IL CASO

Una donna scomparsa nel nulla 

Un segnale del telefono ha mobilitato 150 uomini sulle sue tracce nella zona attorno a Bolzano


di Fausto Da Deppo


VAL SENALES. È stata cercata a lungo, ieri, Jutta Pia Santer, una 43enne della Val Senales scomparsa dopo le dimissioni da una struttura sanitaria nella giornata di venerdì e momentaneamente individuata ieri mattina nella zona attorno a Bolzano grazie al segnale del suo telefono cellulare. Sulle sue tracce sono stati mobilitati circa 150 uomini delle squadre dei vigili del fuoco di Andriano, Missiano, Frangarto, Terlano, Settequerce, Riva di Sotto e, ancora, del gruppo sommozzatori del dipartimento dei vigili del fuoco di Bolzano, delle unità cinofile con 24 cani e della sezione di soccorso in acqua di Bolzano, dei carabinieri e delle squadre del soccorso alpino, appoggiati da elicotteri di soccorso.

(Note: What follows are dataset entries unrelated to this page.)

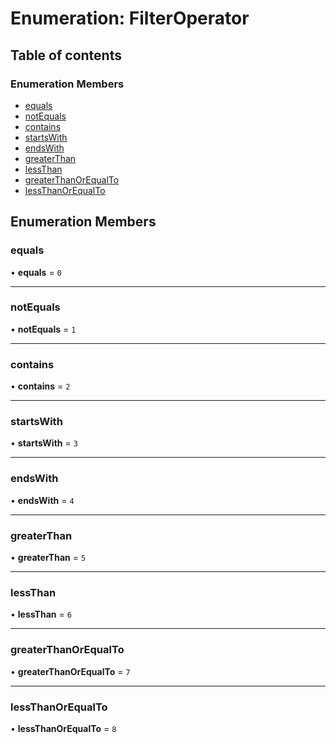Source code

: # Enumeration: FilterOperator

## Table of contents

### Enumeration Members

- [equals](FilterOperator.md#equals)
- [notEquals](FilterOperator.md#notequals)
- [contains](FilterOperator.md#contains)
- [startsWith](FilterOperator.md#startswith)
- [endsWith](FilterOperator.md#endswith)
- [greaterThan](FilterOperator.md#greaterthan)
- [lessThan](FilterOperator.md#lessthan)
- [greaterThanOrEqualTo](FilterOperator.md#greaterthanorequalto)
- [lessThanOrEqualTo](FilterOperator.md#lessthanorequalto)

## Enumeration Members

### equals

• **equals** = ``0``

___

### notEquals

• **notEquals** = ``1``

___

### contains

• **contains** = ``2``

___

### startsWith

• **startsWith** = ``3``

___

### endsWith

• **endsWith** = ``4``

___

### greaterThan

• **greaterThan** = ``5``

___

### lessThan

• **lessThan** = ``6``

___

### greaterThanOrEqualTo

• **greaterThanOrEqualTo** = ``7``

___

### lessThanOrEqualTo

• **lessThanOrEqualTo** = ``8``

Tutto inutile, la donna non è stata rintracciata e di lei non sono stati recuperati indizi né durante le ricerche a terra, né nel corso delle ispezioni lungo le rive dell’Adige e nelle acque. A metà giornata, ieri, le operazioni sono quindi state interrotte e verranno probabilmente riprese intensificando le verifiche di possibili, ulteriori segnali telefonici che possano dare una nuova posizione della donna.

L’ipotesi più probabile su cui si sono concentrati i responsabili delle ricerche è che si tratti di un allontanamento volontario. La segnalazione captata attraverso il telefono cellulare indicava appunto un’area attorno a Bolzano, un’area che per la 43enne potrebbe essere stata di transito, di semplice passaggio. Viste le molte linee di comunicazione, stradali e ferroviarie, è insomma possibile che il segnale indicasse un luogo di presenza provvisoria della donna, piuttosto che un punto d’arrivo nei suoi spostamenti. Per questo, le ricerche via terra sono state sospese e presumibilmente non verranno riprese, preferendo invece concentrarsi sulla possibilità di rintracciare Santer attraverso un nuovo segnale del cellulare.

Chiaramente la scomparsa della donna ha creato una diffusa preoccupazione nei luoghi d’origine, fra i familiari e i conoscenti, che hanno infine dato l’allarme attivando le ricerche e mobilitando un consistente numero di uomini e di mezzi. Il coordinamento degli interventi è stato affidato ai carabinieri della stazione di Silandro e per eventuali notizie riguardanti la donna è stato anche diramato il numero di telefono della stazione, 0473 737500.